Re: Proposal to add a new URL data type.

From: Alexander Borisov <lex(dot)borisov(at)gmail(dot)com>
To: Victor Yegorov <vyegorov(at)gmail(dot)com>
Cc: pgsql-hackers(at)postgresql(dot)org
Subject: Re: Proposal to add a new URL data type.
Date: 2024-12-11 16:04:40
Message-ID: 70b01d6b-d6d4-43bd-977a-8a51cf5a0b8a@gmail.com
Views: Raw Message | Whole Thread | Download mbox | Resend email
Thread:
Lists: pgsql-hackers

10.12.2024 13:59, Victor Yegorov пишет:
> чт, 5 дек. 2024 г. в 17:02, Alexander Borisov <lex(dot)borisov(at)gmail(dot)com
> <mailto:lex(dot)borisov(at)gmail(dot)com>>:
>

[..]

>
> Hey, I had a look at this patch and found its functionality mature and
> performant.
>
> As Peter mentioned pguri, I used it to compare with the proposed
> extension.
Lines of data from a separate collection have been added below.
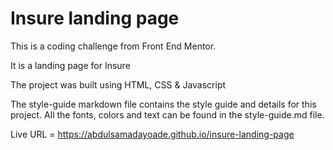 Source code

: # Insure landing page

This is a coding challenge from Front End Mentor.

It is a landing page for Insure

The project was built using HTML, CSS & Javascript

The style-guide markdown file contains the style guide and details for this project. All the fonts, colors and text can be found in the style-guide.md file.

Live URL = https://abdulsamadayoade.github.io/insure-landing-page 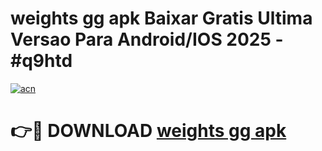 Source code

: # weights gg apk Baixar Gratis Ultima Versao Para Android/IOS 2025 - #q9htd

[![acn](https://github.com/user-attachments/assets/0f9c940e-d8b0-45ae-aac7-cd30a18b3e1c)](https://app.mediaupload.pro/?title=weights_gg_apk&ref=19F)

# 👉🔴 DOWNLOAD [weights gg apk](https://app.mediaupload.pro/?title=weights_gg_apk&ref=19F) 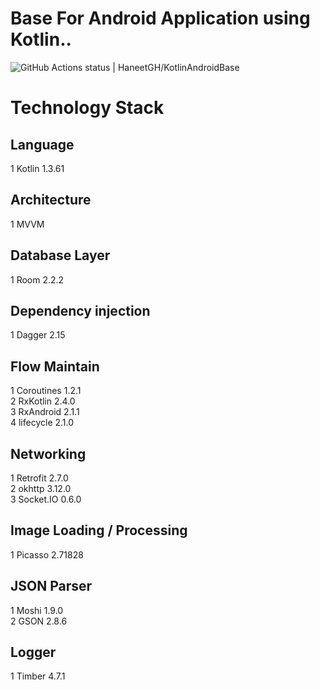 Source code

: # Base For Android Application using Kotlin..

![GitHub Actions status | HaneetGH/KotlinAndroidBase](https://github.com/HaneetGH/KotlinAndroidBase/workflows/Android%20CI/badge.svg)

# Technology Stack

## Language  
1 Kotlin  1.3.61 <br />

## Architecture
1 MVVM  <br />

## Database Layer
1 Room 2.2.2 <br />

## Dependency injection
1 Dagger 2.15  <br />

## Flow Maintain
1 Coroutines 1.2.1 <br /> 
2 RxKotlin 2.4.0 <br />
3 RxAndroid 2.1.1 <br />
4 lifecycle 2.1.0  <br />

## Networking
1 Retrofit 2.7.0 <br />
2 okhttp 3.12.0 <br />
3 Socket.IO 0.6.0 <br />

## Image Loading / Processing
1 Picasso 2.71828 <br />

## JSON Parser
1 Moshi 1.9.0 <br />
2 GSON 2.8.6 <br />

## Logger
1 Timber 4.7.1 <br />




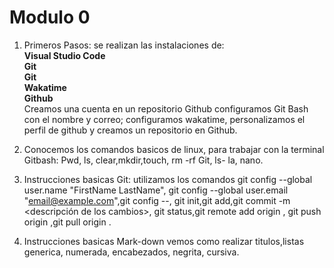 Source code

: # Modulo 0
1. Primeros Pasos: se realizan las instalaciones de: <br>
**Visual Studio Code** <br>
**Git**<br>
**Git**<br>
**Wakatime**<br>
**Github**<br>
Creamos una cuenta en un repositorio Github configuramos Git Bash con el nombre y correo; configuramos wakatime, personalizamos el perfil de github y creamos un repositorio en Github.

2. Conocemos los comandos basicos de linux, para trabajar con la terminal Gitbash: Pwd, ls, clear,mkdir,touch, rm -rf Git, ls- la, nano.

3. Instrucciones basicas Git: utilizamos los comandos git config --global user.name "FirstName LastName",
git config --global user.email "email@example.com",git config --,
git init,git add,git commit -m <descripción de los cambios>, git status,git remote add origin <url repositorio>, git push origin <Raman main>,git pull origin <Raman main>. <br>


4. Instrucciones basicas Mark-down
  vemos como realizar titulos,listas generica, numerada, encabezados, negrita, cursiva.


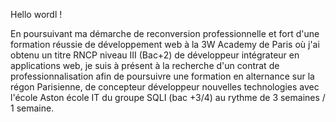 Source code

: Hello wordl !

En poursuivant ma démarche de reconversion professionnelle et fort d'une formation réussie de développement web à la 3W Academy de Paris où j'ai obtenu un titre RNCP niveau III (Bac+2) de développeur intégrateur en applications web,  je suis à présent à la recherche d'un contrat de professionnalisation afin de poursuivre une formation en alternance sur la régon Parisienne, de concepteur développeur nouvelles technologies avec l'école Aston école IT du groupe SQLI (bac +3/4) au rythme de 3 semaines / 1 semaine.

<!--
**MaxGsprd/MaxGsprd** is a ✨ _special_ ✨ repository because its `README.md` (this file) appears on your GitHub profile.
<!--
Here are some ideas to get you started:

- 🔭 I’m currently working on ...
- 🌱 I’m currently learning ...
- 👯 I’m looking to collaborate on ...
- 🤔 I’m looking for help with ...
- 💬 Ask me about ...
- 📫 How to reach me: ...
- 😄 Pronouns: ...
- ⚡ Fun fact: ...
-->

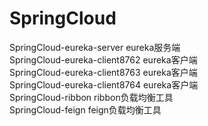 # SpringCloud

SpringCloud-eureka-server			eureka服务端<br>
SpringCloud-eureka-client8762 eureka客户端<br>
SpringCloud-eureka-client8763 eureka客户端<br>
SpringCloud-eureka-client8764 eureka客户端<br>
SpringCloud-ribbon            ribbon负载均衡工具<br>
SpringCloud-feign             feign负载均衡工具<br>

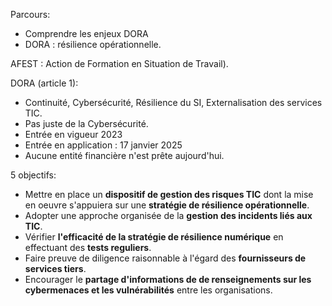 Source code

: Parcours:
* Comprendre les enjeux DORA
* DORA : résilience opérationnelle.

AFEST : Action de Formation en Situation de Travail).

DORA (article 1):
* Continuité, Cybersécurité, Résilience du SI, Externalisation des services TIC.
* Pas juste de la Cybersécurité.
* Entrée en vigueur 2023
* Entrée en application : 17 janvier 2025
* Aucune entité financière n'est prête aujourd'hui.

5 objectifs:
* Mettre en place un **dispositif de gestion des risques TIC** dont la mise en oeuvre s'appuiera sur une **stratégie de résilience opérationnelle**.
* Adopter une approche organisée de la **gestion des incidents liés aux TIC**.
* Vérifier **l'efficacité de la stratégie de résilience numérique** en effectuant des **tests reguliers**.
* Faire preuve de diligence raisonnable à l'égard des **fournisseurs de services tiers**.
* Encourager le **partage d'informations de de renseignements sur les cybermenaces et les vulnérabilités** entre les organisations.

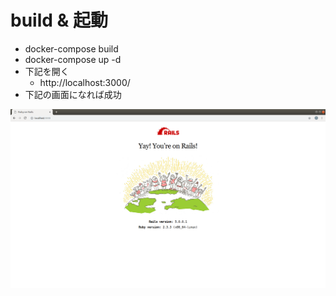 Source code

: # build & 起動

- docker-compose build
- docker-compose up -d
- 下記を開く
  - http://localhost:3000/
- 下記の画面になれば成功

![](images/rails-image.png) 
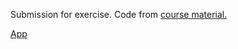 Submission for exercise.
Code from [course material.](https://github.com/docker-hy/material-applications/tree/main/example-frontend)

[App](https://crimson-water-4690.fly.dev/)
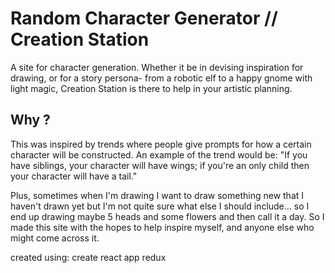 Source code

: # Random Character Generator // Creation Station
A site for character generation. Whether it be in devising inspiration for drawing, or for a story persona- from a robotic elf to a happy gnome with light magic, Creation Station is there to help in your artistic planning.

## Why ?
This was inspired by trends where people give prompts for how a certain character will be constructed. An example of the trend would be: 
    "If you have siblings, your character will have wings; if you're an only child then your character will have a tail."

Plus, sometimes when I'm drawing I want to draw something new that I haven't drawn yet but I'm not quite sure what else I should include... so I end up drawing maybe 5 heads and some flowers and then call it a day. So I made this site with the hopes to help inspire myself, and anyone else who might come across it.

created using: 
    create react app
    redux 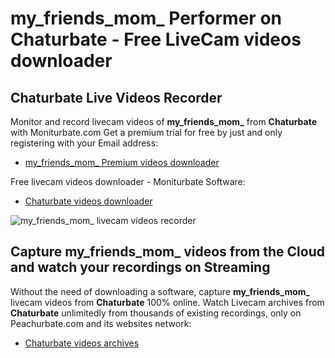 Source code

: # my_friends_mom_ Performer on Chaturbate - Free LiveCam videos downloader

## Chaturbate Live Videos Recorder

Monitor and record livecam videos of **my_friends_mom_** from **Chaturbate** with Moniturbate.com
Get a premium trial for free by just and only registering with your Email address:
* [my_friends_mom_ Premium videos downloader](https://moniturbate.com/request-demo-licence-key.html)

Free livecam videos downloader - Moniturbate Software:
* [Chaturbate videos downloader](https://moniturbate.com/moniturbate-download-software.html)

![my_friends_mom_ livecam videos recorder](https://peachurnet.com/templates/moniturbate-software.png)


## Capture my_friends_mom_ videos from the Cloud and watch your recordings on Streaming

Without the need of downloading a software, capture **my_friends_mom_** livecam videos from **Chaturbate** 100% online.
Watch Livecam archives from **Chaturbate** unlimitedly from thousands of existing recordings, only on Peachurbate.com and its websites network:
* [Chaturbate videos archives](https://peachurnet.com/) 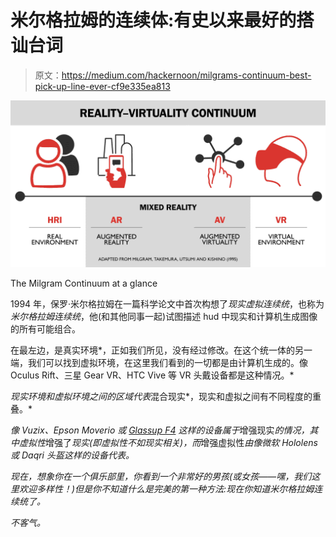 # 米尔格拉姆的连续体:有史以来最好的搭讪台词

> 原文：<https://medium.com/hackernoon/milgrams-continuum-best-pick-up-line-ever-cf9e335ea813>

![](img/657ddbc0f506e2b2b6251be45b05f226.png)

The Milgram Continuum at a glance

1994 年，保罗·米尔格拉姆在一篇科学论文中首次构想了*现实虚拟连续统*，也称为*米尔格拉姆连续统*，他(和其他同事一起)试图描述 hud 中现实和计算机生成图像的所有可能组合。

在最左边，是真实环境*，正如我们所见，没有经过修改。在这个统一体的另一端，我们可以找到虚拟环境，在这里我们看到的一切都是由计算机生成的。像 Oculus Rift、三星 Gear VR、HTC Vive 等 VR 头戴设备都是这种情况。*

*现实环境和虚拟环境之间的区域代表*混合现实*，现实和虚拟之间有不同程度的重叠。*

*像 Vuzix、Epson Moverio 或 [Glassup F4](http://www.glassup.com/en/f4/) 这样的设备属于*增强现实*的情况，其中虚拟性*增强了*现实(即虚拟性不如现实相关)，而*增强虚拟性*由像微软 Hololens 或 Daqri 头盔这样的设备代表。*

*现在，想象你在一个俱乐部里，你看到一个非常好的男孩(或女孩——嘿，我们这里欢迎多样性！)但是你不知道什么是完美的第一种方法:现在你知道米尔格拉姆连续统了。*

*不客气。*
This brought up
> the following differences:
> - pguri (uriparser 0.9.8) doesn't support Chinese symbols in the host
> part of URI (uri_test1.sh):
>
>     ERROR:  invalid input syntax for type uri at or near "事
> 例.com#comments <http://xn--3kq3x.com#comments>"
>
>   Therefore, I avoided Chinese or Cyrillic symbols in the pguri test
> script.
> - There are no SET functions in the pguri, changing specific portions of
> URI is troublesome. I used
>   replace() in the test, but this is an error prone approach.
> - It's even more troublesome to set parts of the URI that are not
> initially there. Probably, a full decomposition
>   into parts and the following wrap up is needed
> Suggested extension has no such limitations. Additionally, pguri
> extracts userinfo as a whole,
> while suggested extension can get/set user and password individually.
>
>
> Running tests (attached) I got the following numbers:
> $ ./url_test.sh
> NOTICE:  extension "url" already exists, skipping
> tps = 13068.287423 (without initial connection time)
> tps = 12888.937747 (without initial connection time)
> tps = 12830.642558 (without initial connection time)
> tps = 12846.341411 (without initial connection time)
> tps = 13187.955601 (without initial connection time)
>
> $ ./uri_test2.sh
> NOTICE:  extension "uri" already exists, skipping
> tps = 2441.934308 (without initial connection time)
> tps = 2513.277660 (without initial connection time)
> tps = 2484.641673 (without initial connection time)
> tps = 2519.312395 (without initial connection time)
> tps = 2512.364492 (without initial connection time)
>
> So it's 12.9k vs 2.5k, or 6x faster for a case where we replace 5 parts
> of the original URL.
>
> Given its performance and functionality, I find the suggested URL
> extension better than pguri.
>

Thanks for the constructive comments and the testing you have done.

>
> Now to the review part.
>
> 1. Applying patch causes indentation warning, please, bring spacing to
> the project's policy
>
> $ git apply ~/0001-Add-url-data-type-to-contrib.patch
> /home/vyegorov/0001-Add-url-data-type-to-contrib.patch:837: indent with
> spaces.
>     return lexbor_calloc(1, sizeof(lexbor_array_t));
> /home/vyegorov/0001-Add-url-data-type-to-contrib.patch:843: indent with
> spaces.
>     if (array == NULL) {
> /home/vyegorov/0001-Add-url-data-type-to-contrib.patch:844: indent with
> spaces.
>         return LXB_STATUS_ERROR_OBJECT_IS_NULL;
> /home/vyegorov/0001-Add-url-data-type-to-contrib.patch:845: indent with
> spaces.
>     }
> /home/vyegorov/0001-Add-url-data-type-to-contrib.patch:847: indent with
> spaces.
>     if (size == 0) {
> warning: squelched 6350 whitespace errors
> warning: 6355 lines add whitespace errors.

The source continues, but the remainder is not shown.